> **TASK INPUTS**:

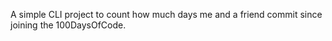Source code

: A simple CLI project to count how much days me and a friend commit since joining the 100DaysOfCode. 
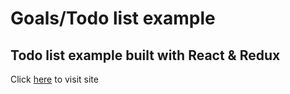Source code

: # Goals/Todo list example

## Todo list example built with React & Redux

Click [here]() to visit site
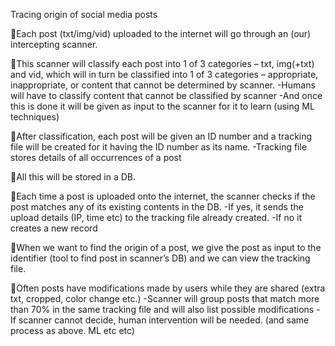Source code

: Tracing origin of social media posts

Each post (txt/img/vid) uploaded to the internet will go through an (our) intercepting scanner.

This scanner will classify each post into 1 of 3 categories – txt, img(+txt) and vid, which will in turn be classified into 1 of 3 categories – appropriate, inappropriate, or content that cannot be determined by scanner.
  -Humans will have to classify content that cannot be classified by scanner
  -And once this is done it will be given as input to the scanner for it to learn (using ML techniques)
  
After classification, each post will be given an ID number and a tracking file will be created for it having the ID number as its name. 
  -Tracking file stores details of all occurrences of a post 
  
All this will be stored in a DB.

Each time a post is uploaded onto the internet, the scanner checks if the post matches any of its existing contents in the DB.
  -If yes, it sends the upload details (IP, time etc) to the tracking file already created.
  -If no it creates a new record

When we want to find the origin of a post, we give the post as input to the identifier (tool to find post in scanner’s DB) and we can view the tracking file.

Often posts have modifications made by users while they are shared (extra txt, cropped, color change etc.)
   -Scanner will group posts that match more than 70% in the same tracking file and will also list possible modifications
   -If scanner cannot decide, human intervention will be needed. (and same process as above. ML etc etc)
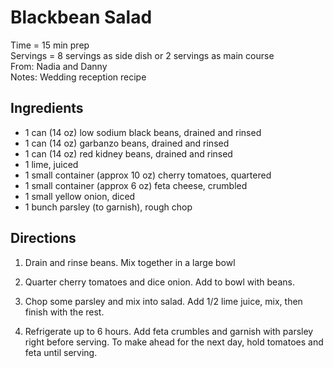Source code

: Blackbean Salad
=====

Time = 15 min prep \
Servings = 8 servings as side dish or 2 servings as main course \
From: Nadia and Danny \
Notes: Wedding reception recipe

**Ingredients**
-----

- 1 can (14  oz) low sodium black beans, drained and rinsed
- 1 can (14 oz) garbanzo beans, drained and rinsed
- 1 can (14 oz) red kidney beans, drained and rinsed
- 1 lime, juiced
- 1 small container (approx 10  oz) cherry tomatoes, quartered
- 1 small container (approx 6 oz) feta cheese, crumbled
- 1 small yellow onion, diced
- 1 bunch parsley (to garnish), rough chop

**Directions**
----

1.  Drain and rinse beans. Mix together in a large bowl

2. Quarter cherry tomatoes and dice onion. Add to bowl with beans. 

3. Chop some parsley and mix into salad. Add 1/2 lime juice, mix, then finish with the rest. 

4. Refrigerate up to 6 hours. Add feta crumbles and garnish with parsley right before serving. To make ahead for the next day, hold tomatoes and feta until serving. 
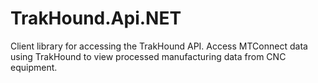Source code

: # TrakHound.Api.NET
Client library for accessing the TrakHound API. Access MTConnect data using TrakHound to view processed manufacturing data from CNC equipment.

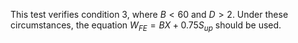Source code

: This test verifies condition 3, where $B < 60$ and $D > 2$.
Under these circumstances, the equation $W_{FE} = BX + 0.75S_{up}$ should be used.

> **TASK DESCRIPTION**: The answer must be the lines from the first one in the records through the line containing "stored in a DB.", copied exactly, with no pictures.

> **EXERCISE OUTPUT**:
Source code

: A simple CLI project to count how much days me and a friend commit since joining the 100DaysOfCode. 
Source code

: # Goals/Todo list example

## Todo list example built with React & Redux

Click [here]() to visit site
Source code

: Tracing origin of social media posts

Each post (txt/img/vid) uploaded to the internet will go through an (our) intercepting scanner.

This scanner will classify each post into 1 of 3 categories – txt, img(+txt) and vid, which will in turn be classified into 1 of 3 categories – appropriate, inappropriate, or content that cannot be determined by scanner.
  -Humans will have to classify content that cannot be classified by scanner
  -And once this is done it will be given as input to the scanner for it to learn (using ML techniques)
  
After classification, each post will be given an ID number and a tracking file will be created for it having the ID number as its name. 
  -Tracking file stores details of all occurrences of a post 
  
All this will be stored in a DB.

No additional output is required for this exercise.